I wrote in a previous post about a three-phased approach (removing power from negative emotions, clearing my mind and relaxing my body, and empowering the positive forces of decision, control, and action.)  The results of this process have been mixed, depending on the situation.  In my further reading on meditation, I have realized several features that are present in the actual practice of this method:

  1. Removing power isn’t so easy.  Often, this delays my getting to the physical relaxation step.  The reason this step has been placed first is that, often, I cannot truly meditate. I am occupied. I have been removing power from negative emotions through verbally telling them that they are done receiving attention; that they have been dismissed.  I do this in the car, under my breath at meetings, while on mute during a phone call, and before meditation.  The very act of identifying the stressors has been enlightening and helpful from a mindfulness standpoint, and I do this even without meditating.  It requires honesty and a commitment to facing fear.  But the list can be long, and the reception of an explicit acknowledgment of negativity can have the effect of bringing the conflict to the front of mind, increasing the stress level.  I’d rather do this after I have relaxed a bit, so sometimes, it’s step 2-step 1-step 2, time permitting.  Still, life remains after meditation.
  2. Clearing the mind and relaxing the body isn’t an exact science.  The body is easier.  External bodily stressors, like caffeine, must be eliminated for me to do this correctly.  I notice that coffee or soda can make meditation impossible, though exhaustion screams for them in order to keep up momentum.  Exercise has never resulted in a negative mindset (though sometimes results in physical injury or discomfort), and I view this as necessary.
  3. Clearing the mind is a fun test, but my mind is never truly clear. At most, temporary silence is found, and the rest is a constant refocusing on my visual clue:  a simple flame.  I can hear kids, the dog panting, and my mind wanders a lot, especially back to the mental lists.  Re-focus, again and again.  And that is the point, right?  Not to be cleared, but to be clearing, all the while getting more relaxed.  Best practice:  turn my mental lists into paper lists before meditating.  I can symbolically and actually put them aside at the same time.
  4. Once relaxed, assessing the required movements forward and empowering the specific actions can bring the stress back.  I look at it this way:  better to deal with these in a less heightened state than the alternative.  My practice has been one more akin to avoidance:  I usually just reinforce vague positive qualities:  confidence, power, intuition, my own value, and my ability to deal with whatever comes.  I think that is fine.  I will deal with the specifics later, more empowered.

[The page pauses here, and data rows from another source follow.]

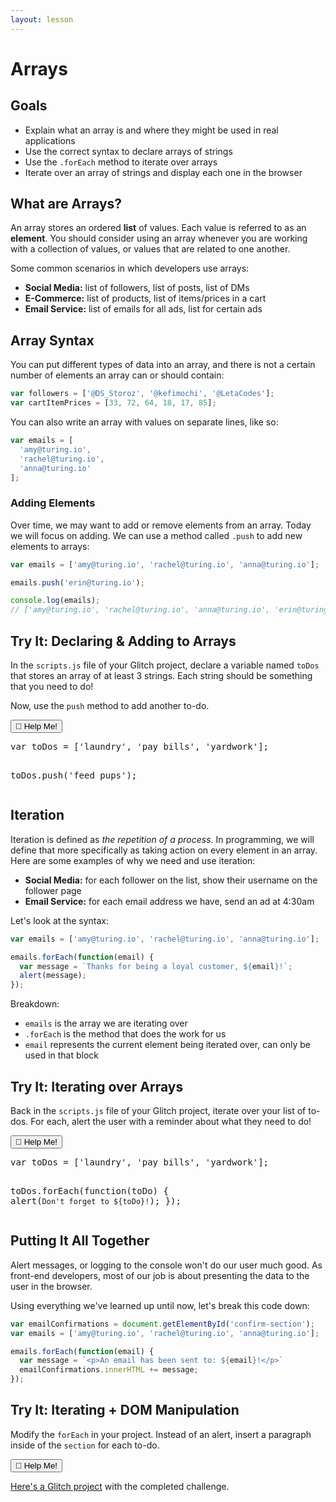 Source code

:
 ```yaml
---
layout: lesson
---
```


# Arrays

## Goals

- Explain what an array is and where they might be used in real applications
- Use the correct syntax to declare arrays of strings
- Use the `.forEach` method to iterate over arrays
- Iterate over an array of strings and display each one in the browser

## What are Arrays?

An array stores an ordered **list** of values. Each value is referred to as an **element**. You should consider using an array whenever you are working with a collection of values, or values that are related to one another.

Some common scenarios in which developers use arrays:
- **Social Media:** list of followers, list of posts, list of DMs
- **E-Commerce:** list of products, list of items/prices in a cart
- **Email Service:** list of emails for all ads, list for certain ads

## Array Syntax

You can put different types of data into an array, and there is not a certain number of elements an array can or should contain:

```js
var followers = ['@DS_Storoz', '@kefimochi', '@LetaCodes'];
var cartItemPrices = [33, 72, 64, 18, 17, 85];
```
You can also write an array with values on separate lines, like so:

```js
var emails = [
  'amy@turing.io',
  'rachel@turing.io',
  'anna@turing.io'
];
```

### Adding Elements

Over time, we may want to add or remove elements from an array. Today we will focus on adding. We can use a method called `.push` to add new elements to arrays:

```js
var emails = ['amy@turing.io', 'rachel@turing.io', 'anna@turing.io'];

emails.push('erin@turing.io');

console.log(emails);
// ['amy@turing.io', 'rachel@turing.io', 'anna@turing.io', 'erin@turing.io']
```

<div class="try-it-new">
  <h2>Try It: Declaring & Adding to Arrays</h2>
  <p>In the <code>scripts.js</code> file of your Glitch project, declare a variable named <code>toDos</code> that stores an array of at least 3 strings. Each string should be something that you need to do!</p>
  <p>Now, use the <code>push</code> method to add another to-do.</p>
  <div class="help-container">
    <button class="help-click">🤚 Help Me!</button>
    <div class="help-toggle">
      <pre>var toDos = ['laundry', 'pay bills', 'yardwork'];

toDos.push('feed pups');</pre>
    </div>
  </div>

</div>

## Iteration

Iteration is defined as _the repetition of a process_. In programming, we will define that more specifically as taking action on every element in an array. Here are some examples of why we need and use iteration:
- **Social Media:** for each follower on the list, show their username on the follower page
- **Email Service:** for each email address we have, send an ad at 4:30am

Let's look at the syntax:

```js
var emails = ['amy@turing.io', 'rachel@turing.io', 'anna@turing.io'];

emails.forEach(function(email) {
  var message = `Thanks for being a loyal customer, ${email}!`;
  alert(message);
});
```

Breakdown:
- `emails` is the array we are iterating over
- `.forEach` is the method that does the work for us
- `email` represents the current element being iterated over, can only be used in that block

<div class="try-it-new">
  <h2>Try It: Iterating over Arrays</h2>
  <p>Back in the <code>scripts.js</code> file of your Glitch project, iterate over your list of to-dos. For each, alert the user with a reminder about what they need to do!</p>

  <div class="help-container">
    <button class="help-click">🤚 Help Me!</button>
    <div class="help-toggle">
      <pre>var toDos = ['laundry', 'pay bills', 'yardwork'];

toDos.forEach(function(toDo) {
  alert(`Don't forget to ${toDo}!`);
});</pre>
    </div>
  </div>

</div>

## Putting It All Together

Alert messages, or logging to the console won't do our user much good. As front-end developers, most of our job is about presenting the data to the user in the browser.

Using everything we've learned up until now, let's break this code down:

```js
var emailConfirmations = document.getElementById('confirm-section');
var emails = ['amy@turing.io', 'rachel@turing.io', 'anna@turing.io'];

emails.forEach(function(email) {
  var message = `<p>An email has been sent to: ${email}!</p>`
  emailConfirmations.innerHTML += message;
});
```

<div class="try-it-new">
  <h2>Try It: Iterating + DOM Manipulation</h2>
  <p>Modify the <code>forEach</code> in your project. Instead of an alert, insert a paragraph inside of the <code>section</code> for each to-do.</p>

  <div class="help-container">
    <button class="help-click">🤚 Help Me!</button>
    <div class="help-toggle">
      <p><a target="blank" href="https://glitch.com/edit/#!/arrays-solution">Here's a Glitch project</a> with the completed challenge.</p>
    </div>
  </div>
</div>
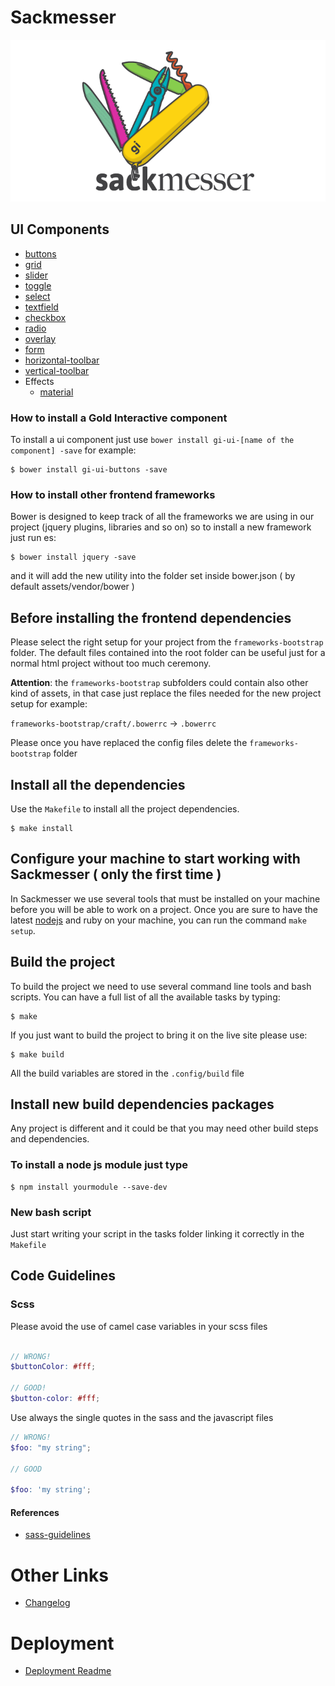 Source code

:# Sackmesser

![Sackmesser logo](sackmesser.png)


## UI Components

- [buttons](http://goldinteractive.github.io/ui-buttons/)
- [grid](http://gridle.org/)
- [slider](http://goldinteractive.github.io/ui-slider/)
- [toggle](http://goldinteractive.github.io/ui-toggle/)
- [select](http://goldinteractive.github.io/ui-select/)
- [textfield](http://goldinteractive.github.io/ui-textfield/)
- [checkbox](http://goldinteractive.github.io/ui-checkbox/)
- [radio](http://goldinteractive.github.io/ui-radio/)
- [overlay](http://goldinteractive.github.io/ui-overlay/)
- [form](http://goldinteractive.github.io/ui-form/)
- [horizontal-toolbar](http://goldinteractive.github.io/ui-horizontal-toolbar/)
- [vertical-toolbar](http://goldinteractive.github.io/ui-vertical-toolbar/)
- Effects
  - [material](http://goldinteractive.github.io/ui-effects-material/)


### How to install a Gold Interactive component
To install a ui component just use `bower install gi-ui-[name of the component] -save` for example:

```shell
$ bower install gi-ui-buttons -save
```

### How to install other frontend frameworks

Bower is designed to keep track of all the frameworks we are using in our project (jquery plugins, libraries and so on) so to install a new framework just run es:

```shell
$ bower install jquery -save
```
and it will add the new utility into the folder set inside bower.json ( by default assets/vendor/bower )

## Before installing the frontend dependencies

Please select the right setup for your project from the ``frameworks-bootstrap`` folder.
The default files contained into the root folder can be useful just for a normal html project without too much ceremony.

__Attention__: the ``frameworks-bootstrap`` subfolders could contain also other kind of assets, in that case just replace the files needed for the new project setup for example:

``frameworks-bootstrap/craft/.bowerrc`` -> ``.bowerrc``

Please once you have replaced the config files delete the ``frameworks-bootstrap`` folder

## Install all the dependencies

Use the `Makefile` to install all the project dependencies.

```shell
$ make install
```

## Configure your machine to start working with Sackmesser ( only the first time )

In Sackmesser we use several tools that must be installed on your machine before you will be able to work on a project.
Once you are sure to have the latest [nodejs](http://nodejs.org/) and ruby on your machine, you can run the command `make setup`.

## Build the project

To build the project we need to use several command line tools and bash scripts. You can have a full list of all the available tasks by typing:

```shell
$ make
```

If you just want to build the project to bring it on the live site please use:

```shell
$ make build
```

All the build variables are stored in the `.config/build` file

## Install new build dependencies packages

Any project is different and it could be that you may need other build steps and dependencies.

### To install a node js module just type

```shell
$ npm install yourmodule --save-dev
```

### New bash script

Just start writing your script in the tasks folder linking it correctly in the `Makefile`

## Code Guidelines

### Scss

Please avoid the use of camel case variables in your scss files
```scss

// WRONG!
$buttonColor: #fff;

// GOOD!
$button-color: #fff;

```

Use always the single quotes in the sass and the javascript files

```scss
// WRONG!
$foo: "my string";

// GOOD

$foo: 'my string';

```

#### References

- [sass-guidelines](http://sass-guidelin.es/)


# Other Links

- [Changelog](CHANGELOG.md)


# Deployment

- [Deployment Readme](deployment/README.md)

Some qualities that I have noticed my form of meditation lacks can be realized by modifying my meditation practice as required and trying new methods:

  1. Mindful acceptance of the situation around me through actually noticing the thoughts and deciding to give them the proper space, all while breathing and relaxing.  This requires a flip flopping between the thought and the breathing/flame, and more or less constant modulation.  Dismissal wholesale is very difficult, so this might work for me.
  2. Use of a simple mantra, perhaps a tone or word.  Engaging the auditory part of my brain reduces self-talk, and the repetitive nature of humming or chanting creates rhythm and predictable simplicity in the process.
  3. Focusing on floating, in my body, but separating from my environment.  Sure, this is another item requiring thought energy, but it reinforces the relaxation and pulls me into my physicality in a way that is removing the outside world.
  4. Picking a specific thought to meditate on and using my creative and ever curious brain to focus on one element at a time. This is not unlike the religious meditation of monks and mystics. Turning a basic concept around and around, like gravity or touch, is satisfying, in the way a good meal is satisfying, and yet keeps my brain moving through ever more abstract relationships.  I have tried this once so far, and “touch” was my touchstone.  I found it very difficult not to get too academic and to stay put.  I wanted to chart my thoughts, journal them before they dissipated, write them here.  Too advanced?  Perhaps.  I just don’t feel that this type of exploration through meditation is what I’m looking for right now.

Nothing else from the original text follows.